Question re: Mining regulatory uncertainty - November 2, 2015

Mr. Silver: Mr. Speaker, before the session began, the Premier said the government has mostly completed its platform commitments and should be congratulated on a job well done. When he was asked what was left to do in the next year, his response was, “Not a lot.”

When your corporate tax revenues have dropped by 50 percent in just two years, I would argue that there is a lot of work left to do on our economy. The private sector is shrinking and paying less tax.

The Yukon Party platform made a number of promises about improving the mining permitting process in the Yukon and unfortunately has made little progress on achieving any of them. Its botched attempt to improve YESAA has resulted in a lawsuit and other initiatives only began at the tail end of the mandate, as the government coasted on high mineral prices instead of fixing the problems that we already knew existed. The government was well-aware, for example, of regulatory overlap when it comes to mining permitting. Why has it waited until the last year of its mandate to do something about this?

Hon. Mr. Kent: One of the important initiatives that are currently underway with respect to mine permitting is the mine licensing improvement initiative. It’s a cooperative effort being led by the Yukon government involving assessors, regulators, First Nations and industry to improve the timeliness, clarity, transparency and effectiveness of the mine licensing system.

This work will establish common standards, simplify processes and clarify the roles of regulatory agencies so as to provide certainty for companies that want to do business in the Yukon. We are currently engaged with First Nations to discuss how they want to be involved in decisions regarding mining activity and how they derive benefits from mining. The proposed changes in no way lessen environmental protections or oversight of mining activity, but instead improve the regulatory system’s ability to ensure environmental standards are met.

Again, building on the theme of earlier questions, this is just another example of how we are working with First Nations to ensure that when we emerge from this current downturn, we are in better shape, whether it is on the regulatory side or infrastructure or First Nation relations or incentives. This is part of our overall plan to make sure that we can attract those important investment dollars that are critical to a successful mining industry.

Mr. Silver: I would argue it is a little late to be beginning these initiatives. The mineral development strategy is already months behind schedule and, as the minister said, the mining licensing improvement initiative began late in the government’s mandate and will produce no results by the time of the next election. The government knew about these problems when it took office, yet, as we see, they have not got the job done yet.

Why did the government wait until its 14th year in office to address duplication and overlap when it comes to the Quartz Mining Act and the Water Board?
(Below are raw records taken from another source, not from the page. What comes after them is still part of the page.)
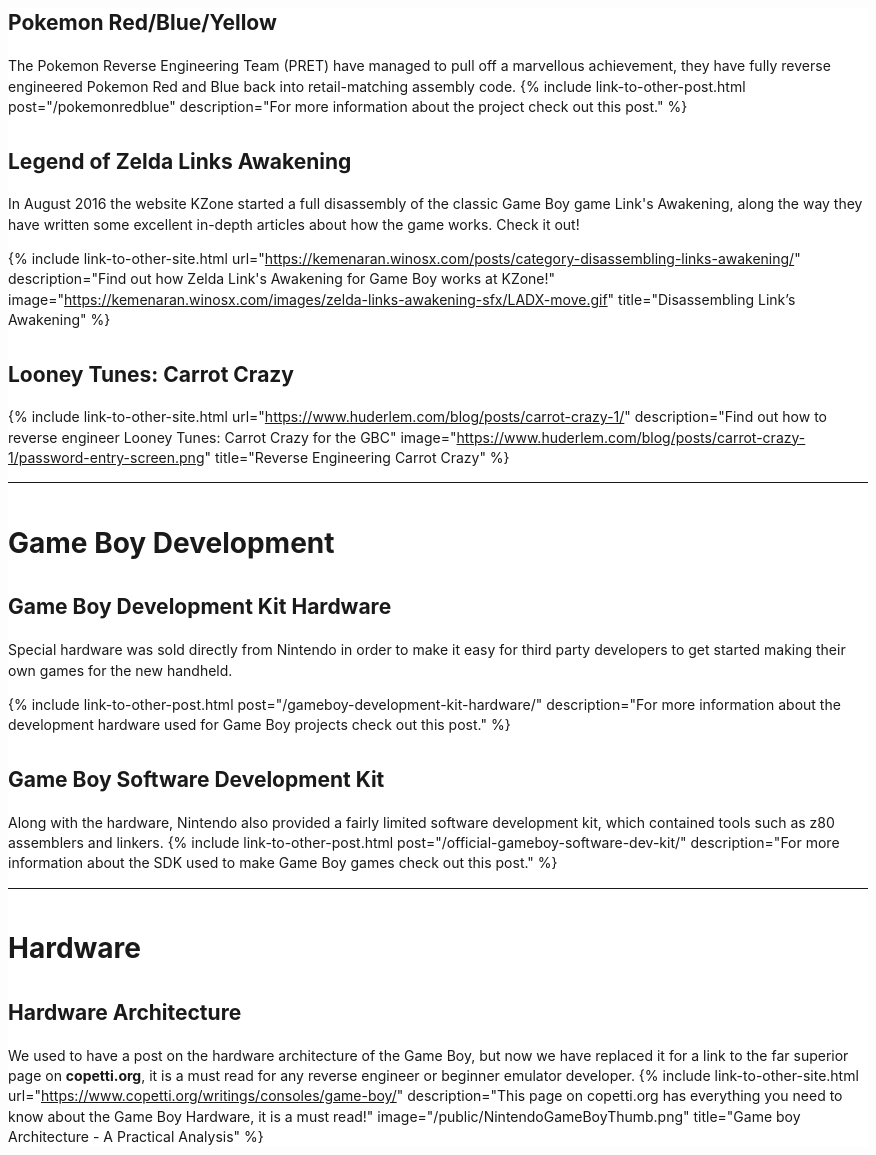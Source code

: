 ## Pokemon Red/Blue/Yellow
The Pokemon Reverse Engineering Team (PRET) have managed to pull off a marvellous achievement, they have fully reverse engineered Pokemon Red and Blue back into retail-matching assembly code.
{% include link-to-other-post.html post="/pokemonredblue" description="For more information about the project check out this post." %}

## Legend of Zelda Links Awakening
In August 2016 the website KZone started a full disassembly of the classic Game Boy game Link's Awakening, along the way they have written some excellent in-depth articles about how the game works. Check it out!

{% include link-to-other-site.html url="https://kemenaran.winosx.com/posts/category-disassembling-links-awakening/" description="Find out how Zelda Link's Awakening for Game Boy works at KZone!" image="https://kemenaran.winosx.com/images/zelda-links-awakening-sfx/LADX-move.gif" title="Disassembling Link’s Awakening"  %}

## Looney Tunes: Carrot Crazy
{% include link-to-other-site.html url="https://www.huderlem.com/blog/posts/carrot-crazy-1/" description="Find out how to reverse engineer Looney Tunes: Carrot Crazy for the GBC" image="https://www.huderlem.com/blog/posts/carrot-crazy-1/password-entry-screen.png" title="Reverse Engineering Carrot Crazy"  %}

---
# Game Boy Development

## Game Boy Development Kit Hardware
Special hardware was sold directly from Nintendo in order to make it easy for third party developers to get started making their own games for the new handheld.

{% include link-to-other-post.html post="/gameboy-development-kit-hardware/" description="For more information about the development hardware used for Game Boy projects check out this post." %}

## Game Boy Software Development Kit
Along with the hardware, Nintendo also provided a fairly limited software development kit, which contained tools such as z80 assemblers and linkers.
{% include link-to-other-post.html post="/official-gameboy-software-dev-kit/" description="For more information about the SDK used to make Game Boy games check out this post." %}

---
# Hardware

## Hardware Architecture
We used to have a post on the hardware architecture of the Game Boy, but now we have replaced it for a link to the far superior page on **copetti.org**, it is a must read for any reverse engineer or beginner emulator developer.
{% include link-to-other-site.html url="https://www.copetti.org/writings/consoles/game-boy/" description="This page on copetti.org has everything you need to know about the Game Boy Hardware, it is a must read!" image="/public/NintendoGameBoyThumb.png" title="Game boy Architecture - A Practical Analysis"  %}
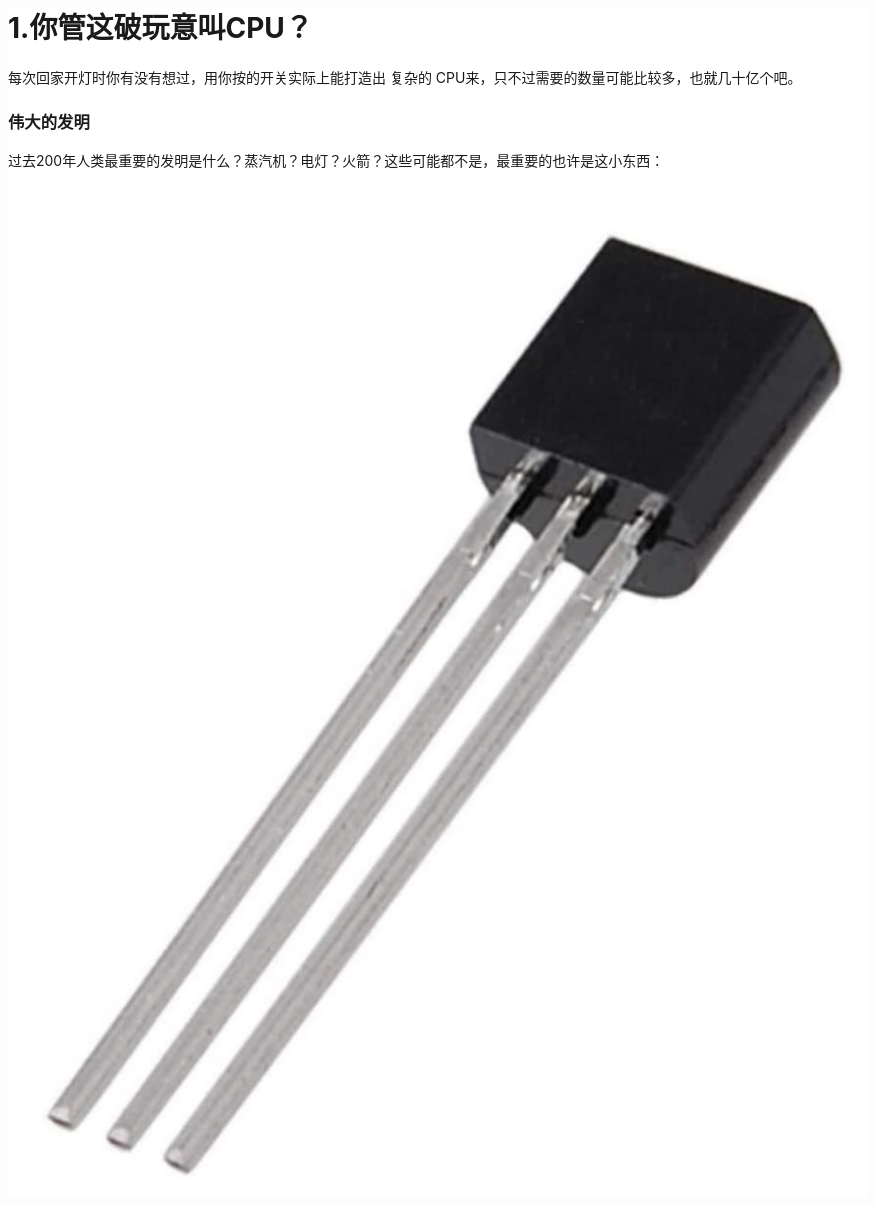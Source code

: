 

# 1.你管这破玩意叫CPU？

每次回家开灯时你有没有想过，用你按的开关实际上能打造出 复杂的 CPU来，只不过需要的数量可能比较多，也就几十亿个吧。

### 伟大的发明

过去200年人类最重要的发明是什么？蒸汽机？电灯？火箭？这些可能都不是，最重要的也许是这小东西：

![](.gitbook/assets/1_1.jpg)
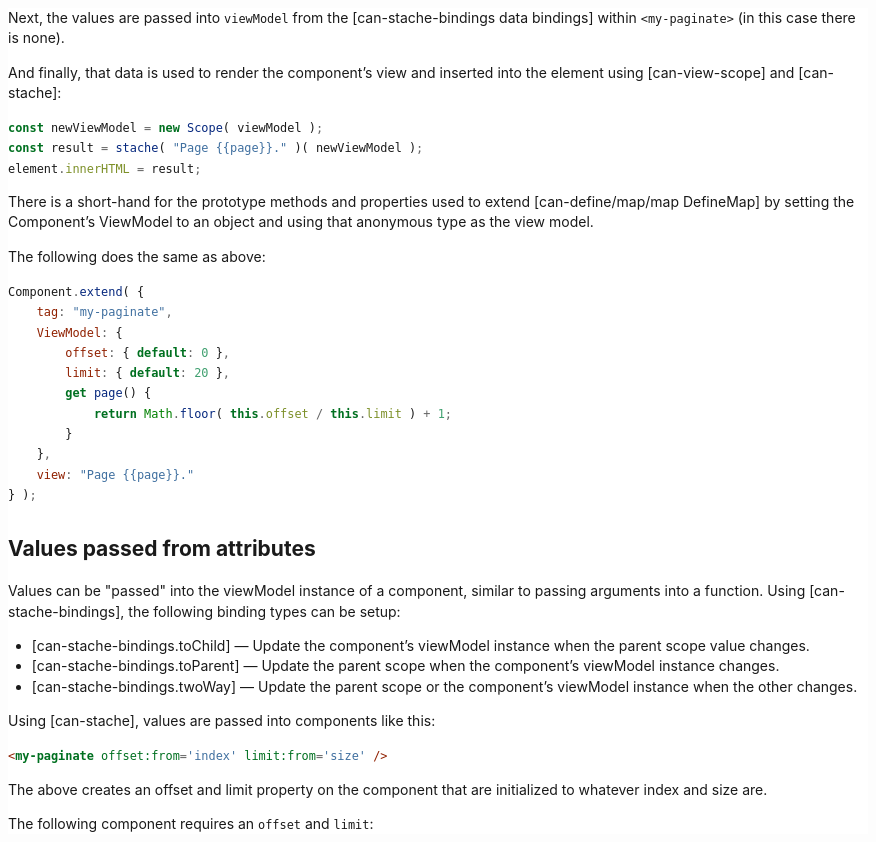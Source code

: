 Next, the values are passed into `viewModel` from the [can-stache-bindings data bindings] within `<my-paginate>`
(in this case there is none).

And finally, that data is used to render the component’s view and inserted into the element using [can-view-scope] and [can-stache]:

```js
const newViewModel = new Scope( viewModel );
const result = stache( "Page {{page}}." )( newViewModel );
element.innerHTML = result;
```

There is a short-hand for the prototype methods and properties used to extend [can-define/map/map DefineMap]
by setting the Component’s ViewModel to an object and using
that anonymous type as the view model.

The following does the same as above:

```js
Component.extend( {
	tag: "my-paginate",
	ViewModel: {
		offset: { default: 0 },
		limit: { default: 20 },
		get page() {
			return Math.floor( this.offset / this.limit ) + 1;
		}
	},
	view: "Page {{page}}."
} );
```

## Values passed from attributes

Values can be "passed" into the viewModel instance of a component, similar to passing arguments into a function. Using
[can-stache-bindings], the following binding types can be setup:

- [can-stache-bindings.toChild] — Update the component’s viewModel instance when the parent scope value changes.
- [can-stache-bindings.toParent] — Update the parent scope when the component’s viewModel instance changes.
- [can-stache-bindings.twoWay] — Update the parent scope or the component’s viewModel instance when the other changes.

Using [can-stache], values are passed into components like this:

```html
<my-paginate offset:from='index' limit:from='size' />
```

The above creates an offset and limit property on the component that are initialized to whatever index and size are.

The following component requires an `offset` and `limit`:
Hon. Mr. Pasloski: This government continues to focus on those areas where we have the ability to improve the economic situation for the territory. Of course we do not have control over commodity prices, but what we can do is continue to invest in infrastructure such as telecommunications infrastructure — with the recent announcement of the redundant fibre optic cable — investments in energy infrastructure and investments in transportation infrastructure, such as bridges, roads and airports. We continue to work on improving the regulatory and permitting process, as the Minister of Energy, Mines and Resources just discussed, and how we are working in hand with First Nations and industry. We continue to invest in education — the creation of the Centre for Northern Innovation in Mining and the purchase of a mobile trades training trailer to allow people in the communities to begin learning about the trades. We also have a new vision for education in the territory.

What this government has is a plan — a plan that we are implementing and a plan that will be successful for the long-term prosperity of all Yukoners.

Mr. Silver: The Premier failed to answer that question on his rush to his soapbox.

The reality is the government coasted on high mineral prices for many years and did not do the hard work necessary to keep us competitive. They got an earful from the mining industry during the recent consultation about regulatory uncertainty. Let’s recap their efforts to date. A botched attempt to fix YESAA, cooked up in a back room with the former federal Tories, has landed the government in court. The mineral development strategy is already behind schedule and will not be ready for the Geoscience Forum as promised. The licence improvement initiative — something promised in the Yukon Party’s platform; his own platform — did not get underway until the last stages of the government’s mandate and will produce no results in four years.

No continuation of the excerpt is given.